## TASK DETAILS
Scan the records below for the string "是半欧拉图的充要条件是" and return every line where it appears.
━━━━━ EXERCISE MATERIAL ━━━━━
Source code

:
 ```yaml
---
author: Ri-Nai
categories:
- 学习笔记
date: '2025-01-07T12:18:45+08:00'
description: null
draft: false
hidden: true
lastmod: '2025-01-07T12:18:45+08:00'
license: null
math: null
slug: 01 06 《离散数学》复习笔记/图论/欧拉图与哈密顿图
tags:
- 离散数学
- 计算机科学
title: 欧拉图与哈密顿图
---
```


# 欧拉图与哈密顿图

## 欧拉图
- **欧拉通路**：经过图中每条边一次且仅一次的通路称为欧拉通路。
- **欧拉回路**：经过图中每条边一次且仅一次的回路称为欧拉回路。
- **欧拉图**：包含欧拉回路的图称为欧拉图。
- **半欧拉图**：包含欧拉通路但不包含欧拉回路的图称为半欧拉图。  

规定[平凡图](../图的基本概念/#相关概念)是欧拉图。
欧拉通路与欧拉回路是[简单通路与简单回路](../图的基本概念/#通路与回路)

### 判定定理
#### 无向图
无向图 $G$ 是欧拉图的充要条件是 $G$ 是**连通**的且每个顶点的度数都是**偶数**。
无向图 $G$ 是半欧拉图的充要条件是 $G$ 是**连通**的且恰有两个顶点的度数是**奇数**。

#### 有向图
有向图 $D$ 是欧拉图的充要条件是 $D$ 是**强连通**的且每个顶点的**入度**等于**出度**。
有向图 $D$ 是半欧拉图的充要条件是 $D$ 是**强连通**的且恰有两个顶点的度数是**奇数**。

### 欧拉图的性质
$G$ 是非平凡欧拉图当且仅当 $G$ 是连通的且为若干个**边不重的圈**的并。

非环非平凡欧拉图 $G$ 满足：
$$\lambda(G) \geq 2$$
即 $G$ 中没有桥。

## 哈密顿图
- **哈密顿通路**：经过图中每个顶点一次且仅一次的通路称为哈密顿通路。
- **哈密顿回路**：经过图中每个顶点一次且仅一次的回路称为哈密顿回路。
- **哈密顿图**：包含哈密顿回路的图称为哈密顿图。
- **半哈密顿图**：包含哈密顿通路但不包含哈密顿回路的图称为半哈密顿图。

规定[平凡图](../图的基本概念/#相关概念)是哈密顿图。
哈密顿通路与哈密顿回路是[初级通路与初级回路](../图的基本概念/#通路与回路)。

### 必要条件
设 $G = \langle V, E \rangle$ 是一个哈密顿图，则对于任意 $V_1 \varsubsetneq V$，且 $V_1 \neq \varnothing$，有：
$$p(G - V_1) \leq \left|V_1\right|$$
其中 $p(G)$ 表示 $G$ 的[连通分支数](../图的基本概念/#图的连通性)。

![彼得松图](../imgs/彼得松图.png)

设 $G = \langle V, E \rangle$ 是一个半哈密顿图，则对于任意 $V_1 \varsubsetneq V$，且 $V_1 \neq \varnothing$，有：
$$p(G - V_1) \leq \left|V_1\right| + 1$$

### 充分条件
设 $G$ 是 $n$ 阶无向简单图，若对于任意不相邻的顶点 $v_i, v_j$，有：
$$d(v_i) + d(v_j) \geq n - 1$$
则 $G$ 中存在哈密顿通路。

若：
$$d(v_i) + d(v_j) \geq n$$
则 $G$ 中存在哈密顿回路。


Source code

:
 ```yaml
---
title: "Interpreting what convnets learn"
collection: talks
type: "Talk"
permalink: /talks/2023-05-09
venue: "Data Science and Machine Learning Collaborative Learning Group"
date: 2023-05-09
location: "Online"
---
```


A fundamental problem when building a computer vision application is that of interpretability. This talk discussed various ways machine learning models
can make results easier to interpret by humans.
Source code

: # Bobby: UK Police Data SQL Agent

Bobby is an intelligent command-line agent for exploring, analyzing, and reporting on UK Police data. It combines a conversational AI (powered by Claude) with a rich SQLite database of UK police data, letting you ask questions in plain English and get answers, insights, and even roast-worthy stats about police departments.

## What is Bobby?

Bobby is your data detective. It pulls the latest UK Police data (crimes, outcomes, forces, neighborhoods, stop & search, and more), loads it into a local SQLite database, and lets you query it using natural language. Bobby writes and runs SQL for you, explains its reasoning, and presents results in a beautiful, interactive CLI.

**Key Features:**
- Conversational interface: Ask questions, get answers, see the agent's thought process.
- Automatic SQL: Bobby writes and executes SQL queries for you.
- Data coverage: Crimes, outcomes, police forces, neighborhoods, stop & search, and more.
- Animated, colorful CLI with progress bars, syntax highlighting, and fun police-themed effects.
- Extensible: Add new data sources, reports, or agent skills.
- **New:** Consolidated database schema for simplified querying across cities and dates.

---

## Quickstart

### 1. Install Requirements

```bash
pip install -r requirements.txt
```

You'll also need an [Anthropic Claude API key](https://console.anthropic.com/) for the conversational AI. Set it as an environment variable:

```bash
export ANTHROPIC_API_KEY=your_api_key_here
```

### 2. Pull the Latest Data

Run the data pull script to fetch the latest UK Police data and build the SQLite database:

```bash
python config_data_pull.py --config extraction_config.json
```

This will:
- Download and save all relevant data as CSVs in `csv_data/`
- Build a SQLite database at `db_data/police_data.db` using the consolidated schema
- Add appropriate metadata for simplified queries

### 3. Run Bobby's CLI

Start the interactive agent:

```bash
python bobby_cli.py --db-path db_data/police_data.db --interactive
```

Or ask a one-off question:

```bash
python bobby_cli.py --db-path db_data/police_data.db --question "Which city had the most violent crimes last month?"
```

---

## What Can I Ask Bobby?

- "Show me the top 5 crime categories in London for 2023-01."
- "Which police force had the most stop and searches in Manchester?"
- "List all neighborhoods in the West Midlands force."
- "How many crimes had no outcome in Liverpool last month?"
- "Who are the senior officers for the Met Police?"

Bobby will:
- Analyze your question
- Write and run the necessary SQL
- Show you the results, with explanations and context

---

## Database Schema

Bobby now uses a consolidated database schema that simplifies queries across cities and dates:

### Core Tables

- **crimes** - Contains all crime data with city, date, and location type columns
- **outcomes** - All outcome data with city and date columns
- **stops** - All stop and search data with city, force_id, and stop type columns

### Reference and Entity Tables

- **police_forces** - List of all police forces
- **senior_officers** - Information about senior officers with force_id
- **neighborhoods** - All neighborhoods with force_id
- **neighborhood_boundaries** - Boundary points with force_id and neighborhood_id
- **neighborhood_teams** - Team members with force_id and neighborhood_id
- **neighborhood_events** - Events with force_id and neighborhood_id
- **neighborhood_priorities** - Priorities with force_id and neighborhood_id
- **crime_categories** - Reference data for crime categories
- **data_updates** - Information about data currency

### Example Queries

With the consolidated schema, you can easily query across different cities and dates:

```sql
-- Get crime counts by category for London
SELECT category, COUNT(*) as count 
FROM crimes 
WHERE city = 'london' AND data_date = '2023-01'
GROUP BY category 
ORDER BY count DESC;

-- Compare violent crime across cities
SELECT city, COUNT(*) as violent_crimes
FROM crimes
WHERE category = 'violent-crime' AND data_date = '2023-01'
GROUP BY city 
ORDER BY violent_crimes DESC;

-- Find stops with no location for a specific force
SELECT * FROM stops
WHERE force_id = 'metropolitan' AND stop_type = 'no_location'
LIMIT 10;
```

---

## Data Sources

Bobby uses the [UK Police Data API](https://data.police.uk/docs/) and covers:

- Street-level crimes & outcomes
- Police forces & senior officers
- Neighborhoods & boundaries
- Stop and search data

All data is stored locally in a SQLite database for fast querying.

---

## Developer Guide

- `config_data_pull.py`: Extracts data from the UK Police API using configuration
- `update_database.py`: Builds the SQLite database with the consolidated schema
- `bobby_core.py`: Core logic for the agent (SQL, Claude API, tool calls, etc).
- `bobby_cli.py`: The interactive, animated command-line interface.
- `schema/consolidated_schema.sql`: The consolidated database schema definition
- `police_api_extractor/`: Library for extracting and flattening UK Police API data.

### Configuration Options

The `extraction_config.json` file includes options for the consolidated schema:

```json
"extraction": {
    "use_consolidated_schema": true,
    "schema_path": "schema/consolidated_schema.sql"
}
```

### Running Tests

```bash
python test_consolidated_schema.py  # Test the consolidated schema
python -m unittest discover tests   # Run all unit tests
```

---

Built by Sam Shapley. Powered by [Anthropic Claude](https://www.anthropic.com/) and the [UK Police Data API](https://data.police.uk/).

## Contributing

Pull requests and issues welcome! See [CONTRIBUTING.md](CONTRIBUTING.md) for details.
━━━━━
## EXERCISE SOLUTION
无向图 $G$ 是半欧拉图的充要条件是 $G$ 是**连通**的且恰有两个顶点的度数是**奇数**。
有向图 $D$ 是半欧拉图的充要条件是 $D$ 是**强连通**的且恰有两个顶点的度数是**奇数**。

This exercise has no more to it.